Input data Start Marker

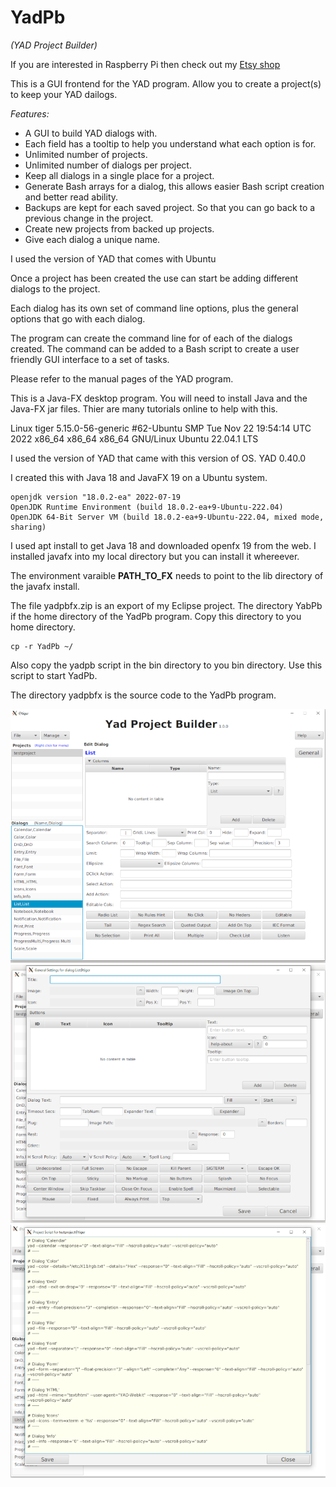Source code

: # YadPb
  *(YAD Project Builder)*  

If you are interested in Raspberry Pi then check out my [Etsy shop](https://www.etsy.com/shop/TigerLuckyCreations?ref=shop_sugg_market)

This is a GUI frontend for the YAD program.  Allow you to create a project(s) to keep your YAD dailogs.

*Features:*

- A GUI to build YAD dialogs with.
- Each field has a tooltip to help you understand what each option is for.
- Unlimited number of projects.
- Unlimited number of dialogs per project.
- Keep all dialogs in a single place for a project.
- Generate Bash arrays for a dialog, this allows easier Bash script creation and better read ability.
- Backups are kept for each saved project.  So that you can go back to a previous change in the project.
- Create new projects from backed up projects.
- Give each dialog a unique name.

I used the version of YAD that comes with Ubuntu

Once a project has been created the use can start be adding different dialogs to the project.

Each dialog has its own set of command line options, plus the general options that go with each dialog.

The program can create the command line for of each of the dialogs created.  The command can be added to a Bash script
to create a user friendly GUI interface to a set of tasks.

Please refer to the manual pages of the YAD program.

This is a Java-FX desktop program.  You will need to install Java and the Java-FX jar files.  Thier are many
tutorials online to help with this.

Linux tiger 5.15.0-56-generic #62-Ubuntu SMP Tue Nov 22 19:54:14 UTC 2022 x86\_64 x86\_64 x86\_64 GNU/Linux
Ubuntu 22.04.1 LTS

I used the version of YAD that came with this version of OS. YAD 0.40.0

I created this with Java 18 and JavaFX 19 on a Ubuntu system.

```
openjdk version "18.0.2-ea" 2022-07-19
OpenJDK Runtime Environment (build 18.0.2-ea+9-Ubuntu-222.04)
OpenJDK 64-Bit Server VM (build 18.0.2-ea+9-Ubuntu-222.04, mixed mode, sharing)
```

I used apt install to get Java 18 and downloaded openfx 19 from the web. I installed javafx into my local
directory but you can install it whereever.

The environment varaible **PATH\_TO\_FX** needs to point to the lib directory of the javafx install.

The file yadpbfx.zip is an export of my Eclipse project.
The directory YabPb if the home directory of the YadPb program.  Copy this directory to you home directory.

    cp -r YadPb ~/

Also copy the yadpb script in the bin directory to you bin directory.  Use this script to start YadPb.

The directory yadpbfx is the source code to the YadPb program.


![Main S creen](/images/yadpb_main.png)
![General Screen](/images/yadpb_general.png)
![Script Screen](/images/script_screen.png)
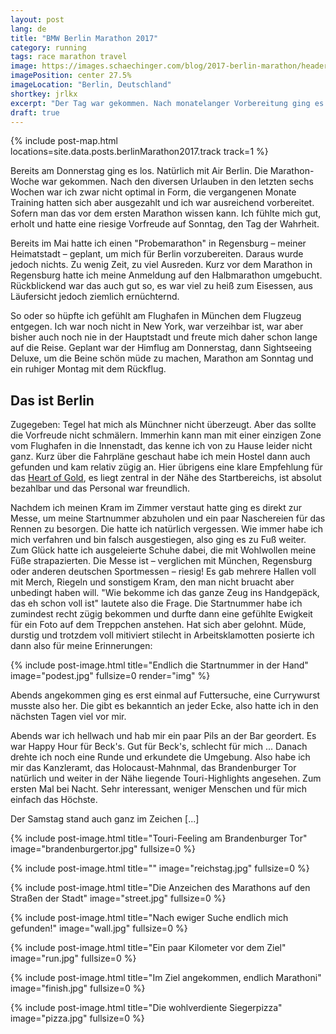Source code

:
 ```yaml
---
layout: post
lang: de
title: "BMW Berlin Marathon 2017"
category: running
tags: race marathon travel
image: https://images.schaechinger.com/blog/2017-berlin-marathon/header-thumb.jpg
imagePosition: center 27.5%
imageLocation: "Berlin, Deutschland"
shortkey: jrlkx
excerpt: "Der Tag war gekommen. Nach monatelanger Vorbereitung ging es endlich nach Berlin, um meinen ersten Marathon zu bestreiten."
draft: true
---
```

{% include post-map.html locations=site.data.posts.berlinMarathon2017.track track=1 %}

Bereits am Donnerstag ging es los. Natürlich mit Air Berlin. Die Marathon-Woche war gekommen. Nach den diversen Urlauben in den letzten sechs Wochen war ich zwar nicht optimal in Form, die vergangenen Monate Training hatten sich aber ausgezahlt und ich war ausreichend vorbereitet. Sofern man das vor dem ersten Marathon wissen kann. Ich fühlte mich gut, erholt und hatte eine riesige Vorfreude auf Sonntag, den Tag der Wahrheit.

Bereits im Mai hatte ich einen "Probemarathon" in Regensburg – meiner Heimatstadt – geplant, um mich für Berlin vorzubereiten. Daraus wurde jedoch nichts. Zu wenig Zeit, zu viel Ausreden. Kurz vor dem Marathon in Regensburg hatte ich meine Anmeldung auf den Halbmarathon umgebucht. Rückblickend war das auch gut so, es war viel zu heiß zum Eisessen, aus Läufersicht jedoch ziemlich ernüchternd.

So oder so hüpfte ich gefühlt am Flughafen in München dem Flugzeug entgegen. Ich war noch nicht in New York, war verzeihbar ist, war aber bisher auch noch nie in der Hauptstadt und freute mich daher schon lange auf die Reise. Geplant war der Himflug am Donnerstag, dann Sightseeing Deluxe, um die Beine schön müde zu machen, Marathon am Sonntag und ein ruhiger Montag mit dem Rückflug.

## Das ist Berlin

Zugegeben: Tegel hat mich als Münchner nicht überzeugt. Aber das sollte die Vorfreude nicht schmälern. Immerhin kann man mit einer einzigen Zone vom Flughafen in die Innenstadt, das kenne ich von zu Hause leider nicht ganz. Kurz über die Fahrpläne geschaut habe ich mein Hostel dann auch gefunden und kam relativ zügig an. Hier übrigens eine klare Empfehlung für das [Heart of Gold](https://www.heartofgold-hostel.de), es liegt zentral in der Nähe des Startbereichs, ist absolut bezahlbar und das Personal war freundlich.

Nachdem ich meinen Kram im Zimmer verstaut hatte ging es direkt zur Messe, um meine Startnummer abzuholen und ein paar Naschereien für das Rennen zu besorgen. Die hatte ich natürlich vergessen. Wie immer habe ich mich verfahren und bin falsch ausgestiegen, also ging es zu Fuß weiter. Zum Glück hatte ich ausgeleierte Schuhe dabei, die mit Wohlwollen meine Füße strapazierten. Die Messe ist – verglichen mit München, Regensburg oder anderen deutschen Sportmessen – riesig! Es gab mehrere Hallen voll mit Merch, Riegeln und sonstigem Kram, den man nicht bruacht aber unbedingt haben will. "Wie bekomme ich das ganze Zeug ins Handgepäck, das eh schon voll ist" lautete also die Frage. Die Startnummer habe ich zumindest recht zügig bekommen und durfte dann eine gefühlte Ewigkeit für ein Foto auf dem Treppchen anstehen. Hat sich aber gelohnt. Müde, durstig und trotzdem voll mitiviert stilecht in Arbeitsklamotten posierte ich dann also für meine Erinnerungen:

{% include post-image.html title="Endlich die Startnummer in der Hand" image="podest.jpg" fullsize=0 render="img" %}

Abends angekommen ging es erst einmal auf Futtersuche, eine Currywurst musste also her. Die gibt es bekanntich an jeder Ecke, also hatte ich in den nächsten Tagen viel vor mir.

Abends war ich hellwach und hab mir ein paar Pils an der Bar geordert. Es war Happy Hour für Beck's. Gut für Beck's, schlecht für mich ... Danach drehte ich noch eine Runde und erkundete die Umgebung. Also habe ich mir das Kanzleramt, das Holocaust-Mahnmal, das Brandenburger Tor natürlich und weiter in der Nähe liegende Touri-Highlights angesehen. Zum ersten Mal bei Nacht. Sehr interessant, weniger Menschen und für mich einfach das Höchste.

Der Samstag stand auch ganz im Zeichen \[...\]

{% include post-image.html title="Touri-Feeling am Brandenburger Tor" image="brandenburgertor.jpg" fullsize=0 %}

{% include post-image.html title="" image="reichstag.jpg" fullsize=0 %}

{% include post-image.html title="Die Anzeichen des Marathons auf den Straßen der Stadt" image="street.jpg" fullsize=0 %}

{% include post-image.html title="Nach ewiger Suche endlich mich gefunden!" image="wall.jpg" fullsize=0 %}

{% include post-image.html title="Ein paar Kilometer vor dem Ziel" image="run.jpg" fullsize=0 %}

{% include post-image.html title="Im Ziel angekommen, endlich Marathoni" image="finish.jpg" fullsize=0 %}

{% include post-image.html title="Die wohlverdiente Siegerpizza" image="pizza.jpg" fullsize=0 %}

Input data End Marker
Input data Start Marker

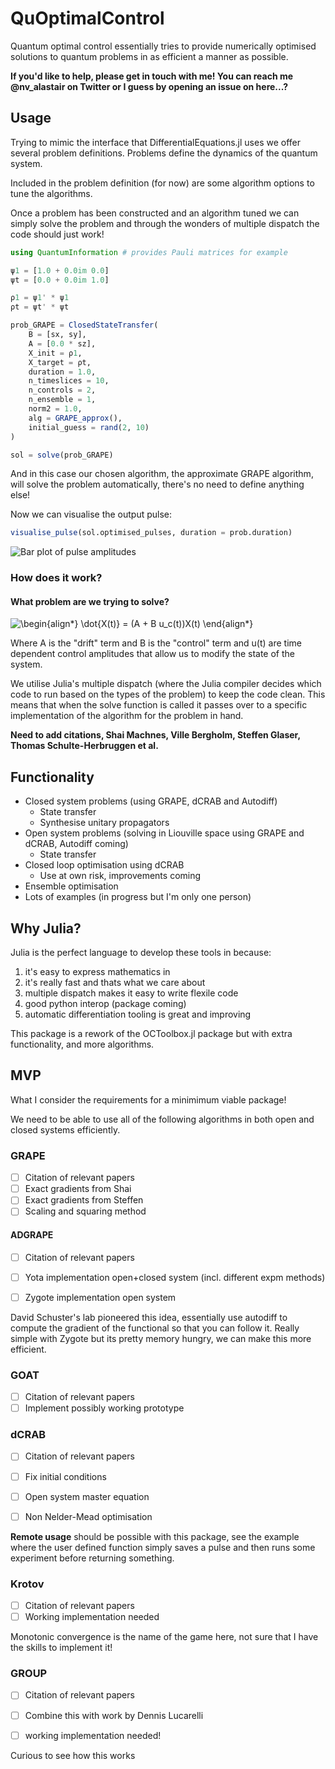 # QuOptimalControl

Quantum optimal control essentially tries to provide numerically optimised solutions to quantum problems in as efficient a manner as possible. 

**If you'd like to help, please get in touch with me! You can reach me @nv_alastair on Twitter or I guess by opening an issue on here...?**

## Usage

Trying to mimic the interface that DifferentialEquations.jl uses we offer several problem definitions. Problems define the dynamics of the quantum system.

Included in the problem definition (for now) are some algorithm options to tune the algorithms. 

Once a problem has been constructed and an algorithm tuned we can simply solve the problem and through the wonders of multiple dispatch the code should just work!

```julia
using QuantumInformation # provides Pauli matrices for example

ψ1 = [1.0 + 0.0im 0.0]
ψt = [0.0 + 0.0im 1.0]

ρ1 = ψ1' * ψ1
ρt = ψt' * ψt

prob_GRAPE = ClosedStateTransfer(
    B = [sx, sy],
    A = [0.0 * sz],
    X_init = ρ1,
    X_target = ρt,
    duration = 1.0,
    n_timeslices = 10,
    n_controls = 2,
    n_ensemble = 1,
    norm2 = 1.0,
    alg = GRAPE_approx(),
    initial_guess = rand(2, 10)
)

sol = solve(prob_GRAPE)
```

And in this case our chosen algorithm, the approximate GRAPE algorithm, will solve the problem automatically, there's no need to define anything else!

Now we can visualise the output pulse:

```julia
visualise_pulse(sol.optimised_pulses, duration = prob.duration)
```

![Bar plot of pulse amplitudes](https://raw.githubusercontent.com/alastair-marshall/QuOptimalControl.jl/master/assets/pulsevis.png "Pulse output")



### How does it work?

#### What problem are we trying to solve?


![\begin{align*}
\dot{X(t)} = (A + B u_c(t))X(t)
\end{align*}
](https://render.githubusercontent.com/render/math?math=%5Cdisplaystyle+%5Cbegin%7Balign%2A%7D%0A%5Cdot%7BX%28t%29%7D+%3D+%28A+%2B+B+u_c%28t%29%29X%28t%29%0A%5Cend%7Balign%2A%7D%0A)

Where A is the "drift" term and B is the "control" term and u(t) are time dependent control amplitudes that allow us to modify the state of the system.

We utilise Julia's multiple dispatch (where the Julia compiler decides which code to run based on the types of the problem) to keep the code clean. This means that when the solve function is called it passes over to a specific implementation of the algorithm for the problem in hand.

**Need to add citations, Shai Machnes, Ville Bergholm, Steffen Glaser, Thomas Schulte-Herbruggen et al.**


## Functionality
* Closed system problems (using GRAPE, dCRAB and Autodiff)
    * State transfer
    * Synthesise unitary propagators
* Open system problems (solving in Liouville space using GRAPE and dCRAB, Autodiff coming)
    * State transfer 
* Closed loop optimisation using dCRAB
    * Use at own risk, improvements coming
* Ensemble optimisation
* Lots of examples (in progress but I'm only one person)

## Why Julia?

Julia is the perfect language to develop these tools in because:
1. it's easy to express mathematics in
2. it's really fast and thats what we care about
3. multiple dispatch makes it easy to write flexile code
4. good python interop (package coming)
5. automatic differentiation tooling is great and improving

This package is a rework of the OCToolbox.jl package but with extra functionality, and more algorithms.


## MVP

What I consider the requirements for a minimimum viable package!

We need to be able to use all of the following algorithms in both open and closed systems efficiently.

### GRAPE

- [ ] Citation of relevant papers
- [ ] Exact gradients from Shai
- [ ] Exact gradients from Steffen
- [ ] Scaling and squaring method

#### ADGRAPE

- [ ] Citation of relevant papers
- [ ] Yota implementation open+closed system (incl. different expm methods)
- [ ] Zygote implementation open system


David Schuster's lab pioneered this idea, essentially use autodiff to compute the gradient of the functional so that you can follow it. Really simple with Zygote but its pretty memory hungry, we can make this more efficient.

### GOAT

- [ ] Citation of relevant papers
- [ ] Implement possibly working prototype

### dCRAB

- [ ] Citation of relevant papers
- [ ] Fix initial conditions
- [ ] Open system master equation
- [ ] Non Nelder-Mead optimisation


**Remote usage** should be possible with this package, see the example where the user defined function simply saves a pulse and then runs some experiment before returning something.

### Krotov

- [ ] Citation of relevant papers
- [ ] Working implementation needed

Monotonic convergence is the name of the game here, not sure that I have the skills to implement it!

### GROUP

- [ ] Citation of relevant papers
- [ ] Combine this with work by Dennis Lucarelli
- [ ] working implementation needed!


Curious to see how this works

Input data End Marker

Your instructions:
Check each line of the data for "simply". Copy the lines where it turns up.

Answer space:
Once a problem has been constructed and an algorithm tuned we can simply solve the problem and through the wonders of multiple dispatch the code should just work!
**Remote usage** should be possible with this package, see the example where the user defined function simply saves a pulse and then runs some experiment before returning something.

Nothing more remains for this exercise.